Problem requirements =>
Every record is to be copied unchanged, except that its pictures are removed.

------------------------------------------------------------

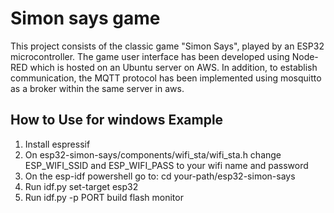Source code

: # Simon says game

This project consists of the classic game "Simon Says", played by an ESP32 microcontroller. The game user interface has been developed using Node-RED which is hosted on an Ubuntu server on AWS. In addition, to establish communication, the MQTT protocol has been implemented using mosquitto as a broker within the same server in aws.

## How to Use for windows Example

1. Install espressif
2. On esp32-simon-says/components/wifi_sta/wifi_sta.h change ESP_WIFI_SSID and ESP_WIFI_PASS to your wifi name and password
3. On the esp-idf powershell go to: cd your-path/esp32-simon-says
4. Run idf.py set-target esp32
5. Run idf.py -p PORT build flash monitor
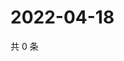 # 2022-04-18

共 0 条

<!-- BEGIN WEIBO -->
<!-- 最后更新时间 Mon Apr 18 2022 09:20:58 GMT+0800 (China Standard Time) -->

<!-- END WEIBO -->
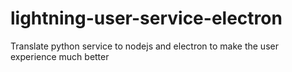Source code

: # lightning-user-service-electron
Translate python service to nodejs and electron to make the user experience much better
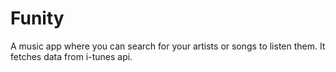 # Funity
A music app where you can search for your artists or songs to listen them. It fetches data from i-tunes api.
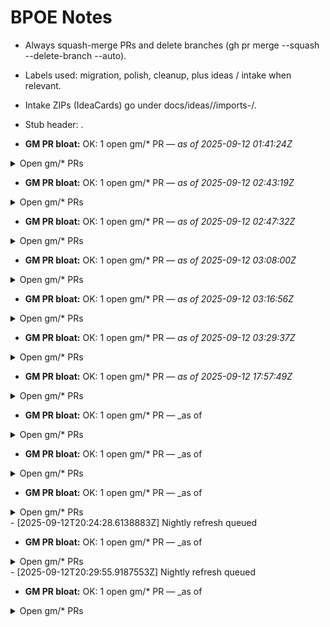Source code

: <!-- status: stub; target: 150+ words -->
<!-- status: stub; target: 150+ words -->
# BPOE Notes

- Always squash-merge PRs and delete branches (gh pr merge --squash --delete-branch --auto).
- Labels used: migration, polish, cleanup, plus ideas / intake when relevant.
- Intake ZIPs (IdeaCards) go under docs/ideas/<YYYY-MM-DD>/imports-<HHmmss>/.
- Stub header: <!-- status: stub; target: 150+ words -->.





- **GM PR bloat:** OK: 1 open gm/* PR — _as of 2025-09-12 01:41:24Z_

<details><summary>Open gm/* PRs</summary>
- #385 gm/CoCivium.clean-20250911-172359 (2025-09-11T21:26:21Z)
</details>



- **GM PR bloat:** OK: 1 open gm/* PR — _as of 2025-09-12 02:43:19Z_

<details><summary>Open gm/* PRs</summary>
- #385 gm/CoCivium.clean-20250911-172359 (2025-09-11T21:26:21Z)
</details>


- **GM PR bloat:** OK: 1 open gm/* PR — _as of 2025-09-12 02:47:32Z_

<details><summary>Open gm/* PRs</summary>
- #385 gm/CoCivium.clean-20250911-172359 (2025-09-11T21:26:21Z)
</details>


- **GM PR bloat:** OK: 1 open gm/* PR — _as of 2025-09-12 03:08:00Z_

<details><summary>Open gm/* PRs</summary>
- [#385](https://github.com/rickballard/CoCivium/pull/385) gm/CoCivium.clean-20250911-172359 (2025-09-12 01:26:21Z; <1 d ago)
</details>


- **GM PR bloat:** OK: 1 open gm/* PR — _as of 2025-09-12 03:16:56Z_

<details><summary>Open gm/* PRs</summary>
- [#385](https://github.com/rickballard/CoCivium/pull/385) gm/CoCivium.clean-20250911-172359 (2025-09-12 01:26:21Z; <1 d ago)
</details>


- **GM PR bloat:** OK: 1 open gm/* PR — _as of 2025-09-12 03:29:37Z_

<details><summary>Open gm/* PRs</summary>
- [#385](https://github.com/rickballard/CoCivium/pull/385) gm/CoCivium.clean-20250911-172359 (2025-09-12 01:26:21Z; <1 d ago)
</details>


- **GM PR bloat:** OK: 1 open gm/* PR — _as of 2025-09-12 17:57:49Z_

<details><summary>Open gm/* PRs</summary>
- [#385](https://github.com/rickballard/CoCivium/pull/385) gm/CoCivium.clean-20250911-172359 (2025-09-12 01:26:21Z; <1 d ago)
</details>


- **GM PR bloat:** OK: 1 open gm/* PR — _as of 

<details><summary>Open gm/* PRs</summary>
- [#385](https://github.com/rickballard/CoCivium/pull/385) gm/CoCivium.clean-20250911-172359 (2025-09-12 01:26:21Z; <1 d ago)
</details>


- **GM PR bloat:** OK: 1 open gm/* PR — _as of 

<details><summary>Open gm/* PRs</summary>
- [#385](https://github.com/rickballard/CoCivium/pull/385) gm/CoCivium.clean-20250911-172359 (2025-09-12 01:26:21Z; <1 d ago)
</details>


- **GM PR bloat:** OK: 1 open gm/* PR — _as of 

<details><summary>Open gm/* PRs</summary>
- [#385](https://github.com/rickballard/CoCivium/pull/385) gm/CoCivium.clean-20250911-172359 (2025-09-12 01:26:21Z; <1 d ago)
</details>
- [2025-09-12T20:24:28.6138883Z] Nightly refresh queued


- **GM PR bloat:** OK: 1 open gm/* PR — _as of 

<details><summary>Open gm/* PRs</summary>
- [#385](https://github.com/rickballard/CoCivium/pull/385) gm/CoCivium.clean-20250911-172359 (2025-09-12 01:26:21Z; <1 d ago)
</details>
- [2025-09-12T20:29:55.9187553Z] Nightly refresh queued


- **GM PR bloat:** OK: 1 open gm/* PR — _as of 

<details><summary>Open gm/* PRs</summary>
- [#385](https://github.com/rickballard/CoCivium/pull/385) gm/CoCivium.clean-20250911-172359 (2025-09-12 01:26:21Z; <1 d ago)
</details>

------------------------------------------------------------

Task answer =>
Source code

: # Simon says game

This project consists of the classic game "Simon Says", played by an ESP32 microcontroller. The game user interface has been developed using Node-RED which is hosted on an Ubuntu server on AWS. In addition, to establish communication, the MQTT protocol has been implemented using mosquitto as a broker within the same server in aws.

## How to Use for windows Example

1. Install espressif
2. On esp32-simon-says/components/wifi_sta/wifi_sta.h change ESP_WIFI_SSID and ESP_WIFI_PASS to your wifi name and password
3. On the esp-idf powershell go to: cd your-path/esp32-simon-says
4. Run idf.py set-target esp32
5. Run idf.py -p PORT build flash monitor
 # 2022-04-18

共 0 条

<!-- BEGIN WEIBO -->
<!-- 最后更新时间 Mon Apr 18 2022 09:20:58 GMT+0800 (China Standard Time) -->

<!-- END WEIBO -->
Source code

: # lightning-user-service-electron
Translate python service to nodejs and electron to make the user experience much better
 # Funity
A music app where you can search for your artists or songs to listen them. It fetches data from i-tunes api.
Source code

: <!-- status: stub; target: 150+ words -->
<!-- status: stub; target: 150+ words -->
# BPOE Notes

- Always squash-merge PRs and delete branches (gh pr merge --squash --delete-branch --auto).
- Labels used: migration, polish, cleanup, plus ideas / intake when relevant.
- Intake ZIPs (IdeaCards) go under docs/ideas/<YYYY-MM-DD>/imports-<HHmmss>/.
- Stub header: <!-- status: stub; target: 150+ words -->.





- **GM PR bloat:** OK: 1 open gm/* PR — _as of 2025-09-12 01:41:24Z_

<details><summary>Open gm/* PRs</summary>
- #385 gm/CoCivium.clean-20250911-172359 (2025-09-11T21:26:21Z)
</details>



- **GM PR bloat:** OK: 1 open gm/* PR — _as of 2025-09-12 02:43:19Z_

<details><summary>Open gm/* PRs</summary>
- #385 gm/CoCivium.clean-20250911-172359 (2025-09-11T21:26:21Z)
</details>


- **GM PR bloat:** OK: 1 open gm/* PR — _as of 2025-09-12 02:47:32Z_

<details><summary>Open gm/* PRs</summary>
- #385 gm/CoCivium.clean-20250911-172359 (2025-09-11T21:26:21Z)
</details>


- **GM PR bloat:** OK: 1 open gm/* PR — _as of 2025-09-12 03:08:00Z_

<details><summary>Open gm/* PRs</summary>
- [#385](https://github.com/rickballard/CoCivium/pull/385) gm/CoCivium.clean-20250911-172359 (2025-09-12 01:26:21Z; <1 d ago)
</details>


- **GM PR bloat:** OK: 1 open gm/* PR — _as of 2025-09-12 03:16:56Z_

<details><summary>Open gm/* PRs</summary>
- [#385](https://github.com/rickballard/CoCivium/pull/385) gm/CoCivium.clean-20250911-172359 (2025-09-12 01:26:21Z; <1 d ago)
</details>


- **GM PR bloat:** OK: 1 open gm/* PR — _as of 2025-09-12 03:29:37Z_

<details><summary>Open gm/* PRs</summary>
- [#385](https://github.com/rickballard/CoCivium/pull/385) gm/CoCivium.clean-20250911-172359 (2025-09-12 01:26:21Z; <1 d ago)
</details>


- **GM PR bloat:** OK: 1 open gm/* PR — _as of 2025-09-12 17:57:49Z_

<details><summary>Open gm/* PRs</summary>
- [#385](https://github.com/rickballard/CoCivium/pull/385) gm/CoCivium.clean-20250911-172359 (2025-09-12 01:26:21Z; <1 d ago)
</details>


- **GM PR bloat:** OK: 1 open gm/* PR — _as of 

<details><summary>Open gm/* PRs</summary>
- [#385](https://github.com/rickballard/CoCivium/pull/385) gm/CoCivium.clean-20250911-172359 (2025-09-12 01:26:21Z; <1 d ago)
</details>


- **GM PR bloat:** OK: 1 open gm/* PR — _as of 

<details><summary>Open gm/* PRs</summary>
- [#385](https://github.com/rickballard/CoCivium/pull/385) gm/CoCivium.clean-20250911-172359 (2025-09-12 01:26:21Z; <1 d ago)
</details>


- **GM PR bloat:** OK: 1 open gm/* PR — _as of 

<details><summary>Open gm/* PRs</summary>
- [#385](https://github.com/rickballard/CoCivium/pull/385) gm/CoCivium.clean-20250911-172359 (2025-09-12 01:26:21Z; <1 d ago)
</details>
- [2025-09-12T20:24:28.6138883Z] Nightly refresh queued


- **GM PR bloat:** OK: 1 open gm/* PR — _as of 

<details><summary>Open gm/* PRs</summary>
- [#385](https://github.com/rickballard/CoCivium/pull/385) gm/CoCivium.clean-20250911-172359 (2025-09-12 01:26:21Z; <1 d ago)
</details>
- [2025-09-12T20:29:55.9187553Z] Nightly refresh queued


- **GM PR bloat:** OK: 1 open gm/* PR — _as of 

<details><summary>Open gm/* PRs</summary>
- [#385](https://github.com/rickballard/CoCivium/pull/385) gm/CoCivium.clean-20250911-172359 (2025-09-12 01:26:21Z; <1 d ago)
</details>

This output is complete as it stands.